But Zozimus, the paper to which I was then contributing, had nothing in common with the rest of the publications issuing from that office. It was of a purely social character, and was a praiseworthy attempt to do something of a more artistic nature than the coarsely-conceived and coarsely-executed National cartoons which were the only specimens of illustrative art produced in Ireland. Fortunately for me, there was an effort made in Dublin just then to produce a better class of publications, and the result was that I began to get fairly busy, although it was merely a wave of artistic energy, which did not last long, but soon subsided into that dead level of mediocrity which does not appear likely to be again disturbed.

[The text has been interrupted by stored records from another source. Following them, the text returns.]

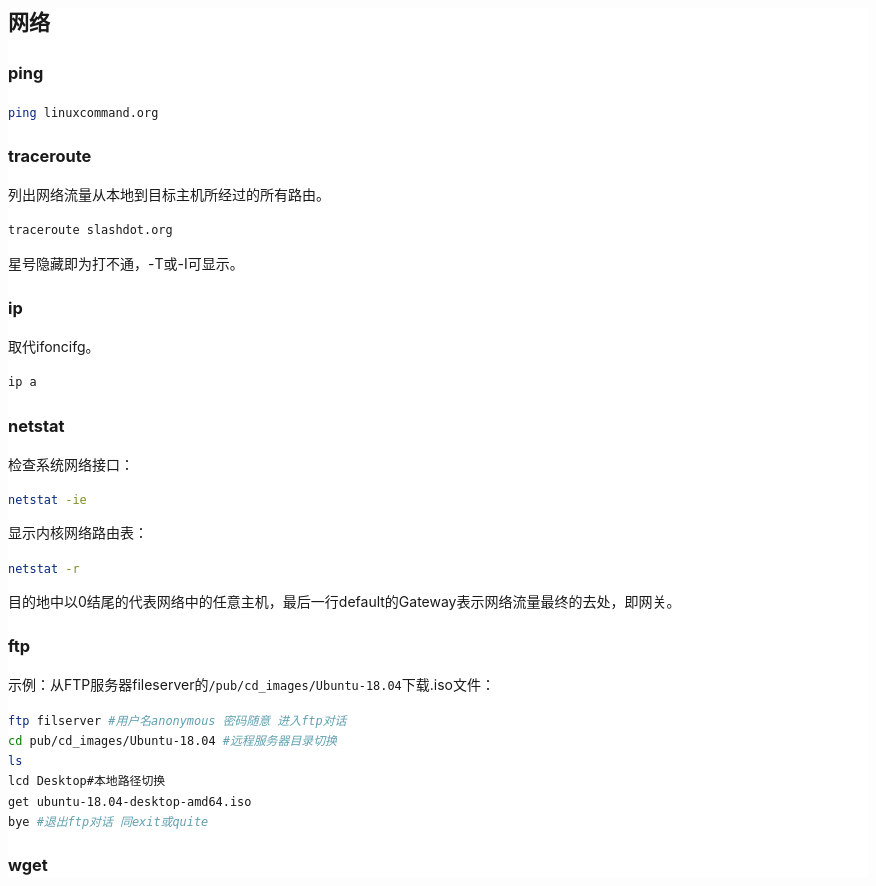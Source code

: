 ## 网络

### ping

```bash
ping linuxcommand.org
```

### traceroute

列出网络流量从本地到目标主机所经过的所有路由。

```bash
traceroute slashdot.org
```

星号隐藏即为打不通，-T或-I可显示。

### ip

取代ifoncifg。

```bash
ip a
```

### netstat

检查系统网络接口：

```bash
netstat -ie
```

显示内核网络路由表：

```bash
netstat -r
```

目的地中以0结尾的代表网络中的任意主机，最后一行default的Gateway表示网络流量最终的去处，即网关。

### ftp

示例：从FTP服务器fileserver的`/pub/cd_images/Ubuntu-18.04`下载.iso文件：

```bash
ftp filserver #用户名anonymous 密码随意 进入ftp对话
cd pub/cd_images/Ubuntu-18.04 #远程服务器目录切换
ls
lcd Desktop#本地路径切换
get ubuntu-18.04-desktop-amd64.iso
bye #退出ftp对话 同exit或quite
```

### wget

I was now in my seventeenth year, and, intent on making as much hay as possible the while the sun shone, I accepted every kind of work that was offered me; and a strange medley it was. Religious books, medical works, scientific treatises, scholastic primers and story books afforded in turn illustrative material for my pencil. One week I was engaged upon designs for the most advanced Catholic and Jesuitical manuals, and the next upon similar work for a Protestant prayer-book. At one moment it seemed as if I were destined to achieve fame as an artist of the ambulance corps and the dissecting-room. One of my earliest dreams—which I attribute to the fact that my eldest brother, with whom I had much in common, was a doctor—had been to adopt the medical profession. Curiously enough, my brother also had a taste for caricaturing, and, like the illustrious John Leech in his medical student days, he was wont to embellish his notes in the hospital lecture-room with pictorial jeux d'esprit of a livelier cast than those for which scope is usually afforded by the discourses of the learned Mr. Sawbones.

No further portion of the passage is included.